## SOURCE DATA
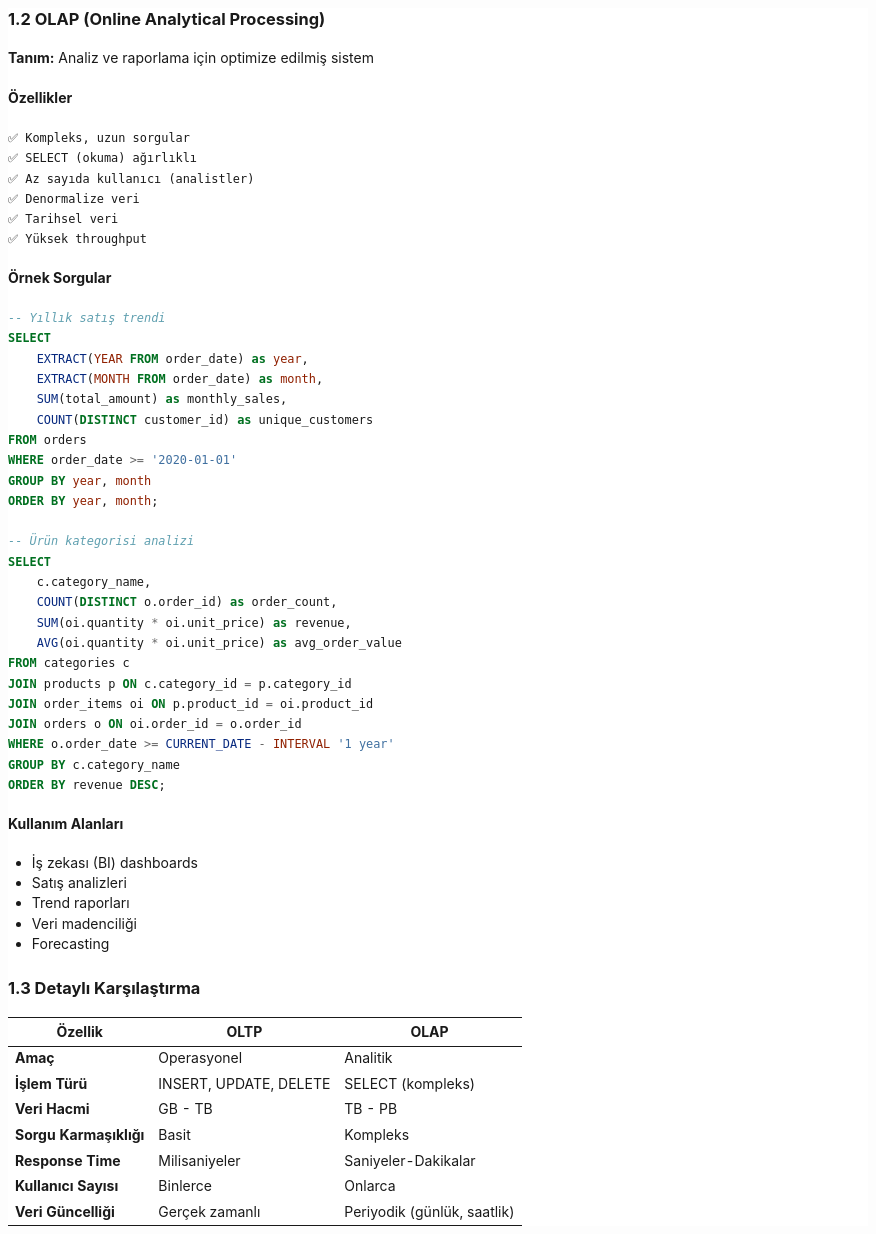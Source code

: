 ### 1.2 OLAP (Online Analytical Processing)

**Tanım:** Analiz ve raporlama için optimize edilmiş sistem

#### Özellikler
```
✅ Kompleks, uzun sorgular
✅ SELECT (okuma) ağırlıklı
✅ Az sayıda kullanıcı (analistler)
✅ Denormalize veri
✅ Tarihsel veri
✅ Yüksek throughput
```

#### Örnek Sorgular
```sql
-- Yıllık satış trendi
SELECT 
    EXTRACT(YEAR FROM order_date) as year,
    EXTRACT(MONTH FROM order_date) as month,
    SUM(total_amount) as monthly_sales,
    COUNT(DISTINCT customer_id) as unique_customers
FROM orders
WHERE order_date >= '2020-01-01'
GROUP BY year, month
ORDER BY year, month;

-- Ürün kategorisi analizi
SELECT 
    c.category_name,
    COUNT(DISTINCT o.order_id) as order_count,
    SUM(oi.quantity * oi.unit_price) as revenue,
    AVG(oi.quantity * oi.unit_price) as avg_order_value
FROM categories c
JOIN products p ON c.category_id = p.category_id
JOIN order_items oi ON p.product_id = oi.product_id
JOIN orders o ON oi.order_id = o.order_id
WHERE o.order_date >= CURRENT_DATE - INTERVAL '1 year'
GROUP BY c.category_name
ORDER BY revenue DESC;
```

#### Kullanım Alanları
- İş zekası (BI) dashboards
- Satış analizleri
- Trend raporları
- Veri madenciliği
- Forecasting

### 1.3 Detaylı Karşılaştırma

| Özellik | OLTP | OLAP                           |
|---------|------|--------------------------------|
| **Amaç** | Operasyonel | Analitik                       |
| **İşlem Türü** | INSERT, UPDATE, DELETE | SELECT (kompleks)              |
| **Veri Hacmi** | GB - TB | TB - PB                        |
| **Sorgu Karmaşıklığı** | Basit | Kompleks                       |
| **Response Time** | Milisaniyeler | Saniyeler-Dakikalar            |
| **Kullanıcı Sayısı** | Binlerce | Onlarca                        |
| **Veri Güncelliği** | Gerçek zamanlı | Periyodik (günlük, saatlik)    |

## REQUIREMENT
Lines from the entries that contain the word "EXTRACT" are what the answer must hold.

## EXPECTED OUTPUT
    EXTRACT(YEAR FROM order_date) as year,
    EXTRACT(MONTH FROM order_date) as month,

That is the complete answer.